Nearly every friend I have who isn’t in politics, as well as many relatives, have checked out. Most of them did so in November 2020, as soon as Biden won. Many of these disengagers believe Biden will win this year and don’t know that Trump is attracting new votes, is ahead in all of the swing-state polls, and is well positioned for a second term. They don’t know that Trump is openly planning for a new authoritarian government that centralizes power in the presidency and defies the separation of powers. They don’t know he says he intends to prosecute Biden and Gen. Mark Milley and members of Congress who served on the House January 6th Committee. They don’t know that several Republicans vying to be Trump’s running mate won’t commit to accepting the results of the election and believe Mike Pence should not have certified the 2020 election. They haven’t followed any of the cases against Trump and don’t know the New York case that concluded with his conviction last week was—in all likelihood—the first and last Trump will face before the election, or ever. They have no idea that Trump now regularly proclaims internal, domestic enemies “within” are more dangerous to America than China or Russia. They have no idea what Project 2025 is.

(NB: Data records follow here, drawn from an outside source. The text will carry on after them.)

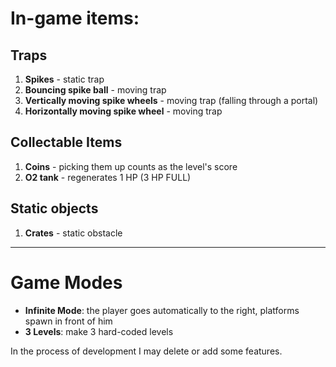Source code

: # In-game items:

## Traps
1. **Spikes** - static trap
2. **Bouncing spike ball** - moving trap
3. **Vertically moving spike wheels** - moving trap (falling through a portal)
4. **Horizontally moving spike wheel** - moving trap

## Collectable Items
1. **Coins** - picking them up counts as the level's score
2. **O2 tank** - regenerates 1 HP (3 HP FULL)

## Static objects
1. **Crates** - static obstacle

---

# Game Modes

- **Infinite Mode**: the player goes automatically to the right, platforms spawn in front of him
- **3 Levels**: make 3 hard-coded levels

In the process of development I may delete or add some features.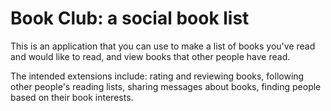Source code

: # Book Club: a social book list

This is an application that you can use to make a list of books
you've read and would like to read,
and view books that other people have read.  

The intended extensions include: rating and reviewing books, 
following other people's reading lists, 
sharing messages about books, finding people based on their book interests.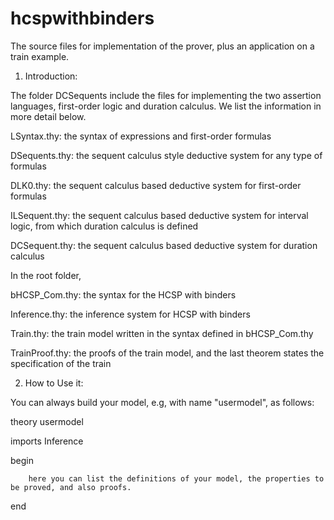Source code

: hcspwithbinders
===============

The source files for implementation of the prover, plus an application on a train example.

1. Introduction:

  The folder DCSequents include the files for implementing the two assertion languages, first-order logic and duration 
calculus. We list the information in more detail below.

  LSyntax.thy: the syntax of expressions and first-order formulas

  DSequents.thy: the sequent calculus style deductive system for any type of formulas

  DLK0.thy: the sequent calculus based deductive system for first-order formulas

  ILSequent.thy: the sequent calculus based deductive system for interval logic, from which duration calculus is defined

  DCSequent.thy: the sequent calculus based deductive system for duration calculus

  In the root folder, 

  bHCSP_Com.thy: the syntax for the HCSP with binders

  Inference.thy: the inference system for HCSP with binders

  Train.thy: the train model written in the syntax defined in bHCSP_Com.thy

  TrainProof.thy: the proofs of the train model, and the last theorem states the specification of the train

2. How to Use it:

  You can always build your model, e.g, with name "usermodel", as follows:

  theory usermodel

   imports Inference
  
  begin
  
        here you can list the definitions of your model, the properties to be proved, and also proofs. 
  
  end




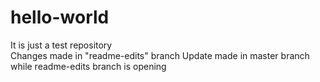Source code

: # hello-world
It is just a test repository <br>
Changes made in "readme-edits" branch
Update made in master branch while readme-edits branch is opening
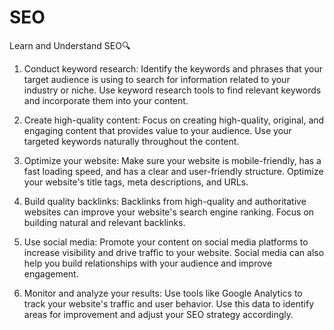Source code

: # SEO
Learn and Understand SEO🔍

1. Conduct keyword research: Identify the keywords and phrases that your target audience is using to search for information related to your industry or niche. Use keyword research tools to find relevant keywords and incorporate them into your content.

2. Create high-quality content: Focus on creating high-quality, original, and engaging content that provides value to your audience. Use your targeted keywords naturally throughout the content.

3. Optimize your website: Make sure your website is mobile-friendly, has a fast loading speed, and has a clear and user-friendly structure. Optimize your website's title tags, meta descriptions, and URLs.

4. Build quality backlinks: Backlinks from high-quality and authoritative websites can improve your website's search engine ranking. Focus on building natural and relevant backlinks.

5. Use social media: Promote your content on social media platforms to increase visibility and drive traffic to your website. Social media can also help you build relationships with your audience and improve engagement.

6. Monitor and analyze your results: Use tools like Google Analytics to track your website's traffic and user behavior. Use this data to identify areas for improvement and adjust your SEO strategy accordingly.
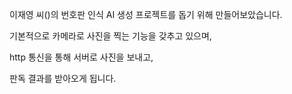 이재영 씨()의 번호판 인식 AI 생성 프로젝트를 돕기 위해 만들어보았습니다.

기본적으로 카메라로 사진을 찍는 기능을 갖추고 있으며,

http 통신을 통해 서버로 사진을 보내고,

판독 결과를 받아오게 됩니다.
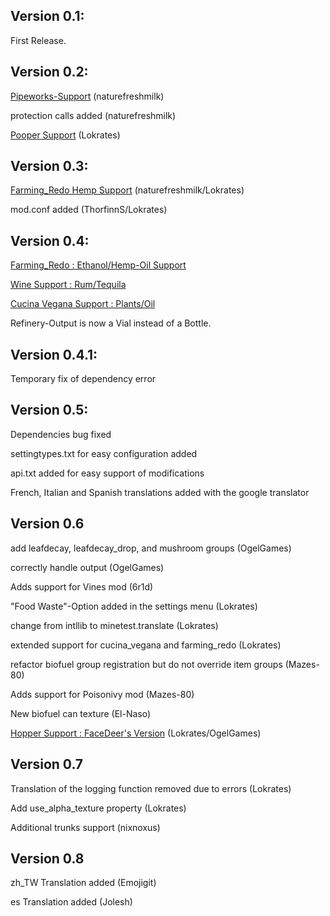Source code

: Version 0.1:
------------
First Release.

Version 0.2:
------------
[Pipeworks-Support](https://forum.minetest.net/viewtopic.php?t=2155) (naturefreshmilk)

protection calls added   (naturefreshmilk)

[Pooper Support](https://forum.minetest.net/viewtopic.php?f=11&t=14620)  (Lokrates)

Version 0.3:
------------
[Farming_Redo Hemp Support](https://forum.minetest.net/viewtopic.php?t=9019) (naturefreshmilk/Lokrates)

mod.conf added   (ThorfinnS/Lokrates)

Version 0.4:
------------
[Farming_Redo : Ethanol/Hemp-Oil Support](https://forum.minetest.net/viewtopic.php?t=9019)

[Wine Support : Rum/Tequila](https://forum.minetest.net/viewtopic.php?f=11&t=13642)

[Cucina Vegana Support : Plants/Oil](https://forum.minetest.net/viewtopic.php?f=9&t=20001)

Refinery-Output is now a Vial instead of a Bottle.

Version 0.4.1:
-------------
Temporary fix of dependency error

Version 0.5:
-----------
Dependencies bug fixed

settingtypes.txt for easy configuration added

api.txt added for easy support of modifications

French, Italian and Spanish translations added with the google translator

Version 0.6
-----------
add leafdecay, leafdecay_drop, and mushroom groups 		(OgelGames)

correctly handle output 		(OgelGames)

Adds support for Vines mod 			(6r1d)

"Food Waste"-Option added in the settings menu		(Lokrates)

change from intllib to minetest.translate			(Lokrates)

extended support for cucina_vegana and farming_redo	(Lokrates)

refactor biofuel group registration but do not override item groups	(Mazes-80)

Adds support for Poisonivy mod 			(Mazes-80)

New biofuel can texture     (El-Naso)

[Hopper Support : FaceDeer's Version](https://forum.minetest.net/viewtopic.php?t=20058) (Lokrates/OgelGames)

Version 0.7
-----------
Translation of the logging function removed due to errors	(Lokrates)

Add use_alpha_texture property	(Lokrates)

Additional trunks support (nixnoxus)

Version 0.8
-----------
zh_TW Translation added (Emojigit)

es Translation added (Jolesh)
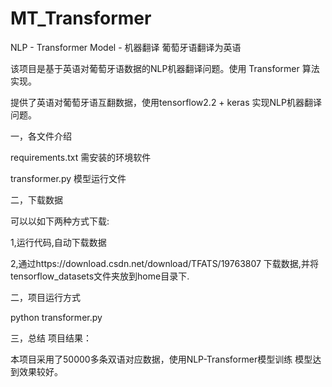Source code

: # MT_Transformer
NLP - Transformer Model - 机器翻译 葡萄牙语翻译为英语


该项目是基于英语对葡萄牙语数据的NLP机器翻译问题。使用 Transformer 算法实现。

提供了英语对葡萄牙语互翻数据，使用tensorflow2.2 + keras 实现NLP机器翻译问题。

一，各文件介绍

requirements.txt 需安装的环境软件

transformer.py 模型运行文件

二，下载数据

可以以如下两种方式下载:

1,运行代码,自动下载数据

2,通过https://download.csdn.net/download/TFATS/19763807 下载数据,并将tensorflow_datasets文件夹放到home目录下.

二，项目运行方式

python transformer.py

三，总结
项目结果：

本项目采用了50000多条双语对应数据，使用NLP-Transformer模型训练
模型达到效果较好。
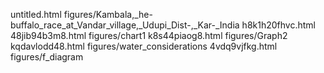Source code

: untitled.html
figures/Kambala,_he-buffalo_race_at_Vandar_village,_Udupi_Dist-,_Kar-_India
h8k1h20fhvc.html
48jib94b3m8.html
figures/chart1
k8s44piaog8.html
figures/Graph2
kqdavlodd48.html
figures/water_considerations
4vdq9vjfkg.html
figures/f_diagram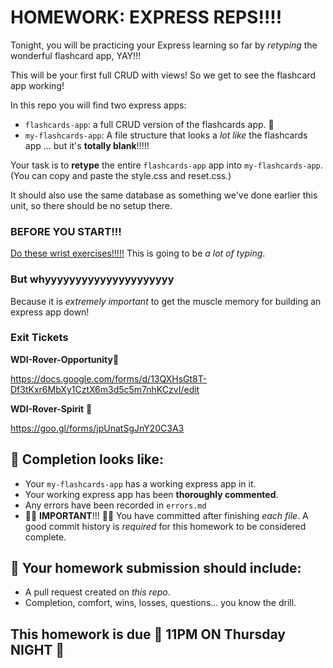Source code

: # HOMEWORK: EXPRESS REPS!!!!

Tonight, you will be practicing your Express learning so far by _retyping_ the wonderful flashcard app, YAY!!!

This will be your first full CRUD with views! So we get to see the flashcard app working!

In this repo you will find two express apps:
- `flashcards-app`: a full CRUD version of the flashcards app. 🤔
- `my-flashcards-app`: A file structure that looks a _lot like_ the flashcards app ... but it's **totally blank**!!!!!

Your task is to **retype** the entire `flashcards-app` app into `my-flashcards-app`. (You can copy and paste the style.css and reset.css.)

It should also use the same database as something we've done earlier this unit, so there should be no setup there.

### BEFORE YOU START!!!

[Do these wrist exercises!!!!!](https://www.youtube.com/watch?v=uPO-zST-7EE) This is going to be _a lot of typing_.

### But whyyyyyyyyyyyyyyyyyyyyy

Because it is _extremely important_ to get the muscle memory for building an express app down!

### Exit Tickets
**WDI-Rover-Opportunity**🔴

https://docs.google.com/forms/d/13QXHsGt8T-Df3tKxr6MbXy1CztX6m3d5c5m7nhKCzvI/edit

**WDI-Rover-Spirit** 🔵

https://goo.gl/forms/jpUnatSgJnY20C3A3

## 🚀 Completion looks like:

- Your `my-flashcards-app` has a working express app in it.
- Your working express app has been **thoroughly commented**.
- Any errors have been recorded in `errors.md`
- 🚨🚨 **IMPORTANT**!!! 🚨🚨 You have committed after finishing _each file_. A good commit history is _required_ for this homework to be considered complete.

## 🚀 Your homework submission should include:

- A pull request created on _this repo_.
- Completion, comfort, wins, losses, questions... you know the drill.

## This homework is due 🚨 11PM ON Thursday NIGHT 🚨
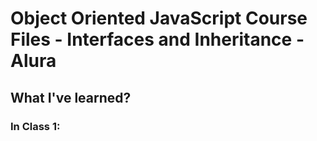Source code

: # Object Oriented JavaScript Course Files - Interfaces and Inheritance - Alura

## What I've learned?

### In Class 1:
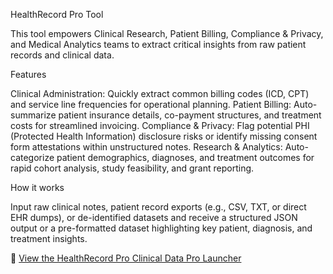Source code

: HealthRecord Pro Tool

This tool empowers Clinical Research, Patient Billing, Compliance & Privacy, and Medical Analytics teams to extract critical insights from raw patient records and clinical data.

Features

Clinical Administration: Quickly extract common billing codes (ICD, CPT) and service line frequencies for operational planning.
Patient Billing: Auto-summarize patient insurance details, co-payment structures, and treatment costs for streamlined invoicing.
Compliance & Privacy: Flag potential PHI (Protected Health Information) disclosure risks or identify missing consent form attestations within unstructured notes.
Research & Analytics: Auto-categorize patient demographics, diagnoses, and treatment outcomes for rapid cohort analysis, study feasibility, and grant reporting.

How it works

Input raw clinical notes, patient record exports (e.g., CSV, TXT, or direct EHR dumps), or de-identified datasets and receive a structured JSON output or a pre-formatted dataset highlighting key patient, diagnosis, and treatment insights.


🔗 [View the HealthRecord Pro Clinical Data Pro Launcher](HealthRecord-Pro.md)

They probably didn’t watch this weekend as Republicans, en masse, rejected a verdict, a jury, and the conduct of a judge. Americans who don’t support Biden, and are open to voting for Trump, probably didn’t either.
With roughly 80 percent of the electorate unhappy with the general election rematch between President Biden and former President Trump, it’s not surprising that many voters are looking away.
A Pew Research poll in April found 28 percent of respondents said they aren’t following the election too closely and 13 percent said they aren’t following it closely at all. The survey showed that while more voters were following the election very or fairly closely than the share that was in April 2020, 62 percent of respondents said they are already “worn out” by it. In the same poll from four years ago, that level of fatigue with political news, 61 percent, didn’t register until October 2020. The new polling showed those following closely expressed less burnout than those who aren’t, and Republicans were less likely to say they were worn out than Democrats by a margin of 58–66 percent.
In a series of focus groups Pew conducted a year ago, voters expressed frustration with both parties, and researchers found “they have a sense that politics is everywhere—and often in a bad way. They find themselves overwhelmed by how much information they confront in their day-to-day life.”
The Biden campaign has now concluded that these voters must be targeted with vigorous messaging. Biden’s team had hoped that polls would shift when voters “remembered” Trump and recoiled in horror, but that never happened. Trump leads consistently.
“Our task at this point is engaging them when they don’t want to engage with us,” an unnamed Biden campaign pollster told NBC News. “Not waiting for them to tune in, but instead sort of being there with a persistent message.”
The campaign aims to shore up weakness in the Biden coalition with events that highlight gun violence and the threat to reproductive rights as it has found young and minority voters tuning out “in ways that we haven’t seen before,” the pollster said.
The challenge is twofold. It’s not just that disaffected voters are frustrated with the economy and inflation and choosing between a 77-year-old former president and an 81-year-old current president, but that the movement away from the consumption of mainstream media has escalated since 2020. Younger Americans are increasingly getting their news from TikTok, and Trump is already dominating there.
A new survey by Blueprint, a Democratic-aligned polling operation, offered an opening for the Biden campaign. It showed young people are not aware of most or many of the most offensive statements Trump made as a 2016 candidate and as president but that a majority of respondents were offended once they learned them. Instructively, they took offense with statements Trump made regarding race, women, and immigrants but not his lies about the election being stolen.
It’s hard to reach these voters, and it’s hard to interest these voters, but it is critical since many will make a last-minute decision and vote. Many of the most checked-out voters are supporting Trump. An NBC News poll conducted in mid-April found Trump had a 26-point advantage with the 15 percent of respondents who said they didn’t follow election news closely. Among the 54 percent who said they consume their news from television and newspapers, Biden was ahead by 11 points.
Since many of these disaffected voters are unreachable, it’s critical that formerly engaged Biden voters tune back in. Those who oppose Trump but check out are not energized; they are not sounding the alarm, sharing information, and articulating the stakes.
A recent poll from the Survey Center on American Life reported only 27 percent of registered voters say the 2024 election is the most important of their lifetime. That number is alarmingly low—but it can be raised by increased voter engagement.
Check in on your friends and family. We only have a few more months.
You are also, like most Bulwark readers, above average in the looks department.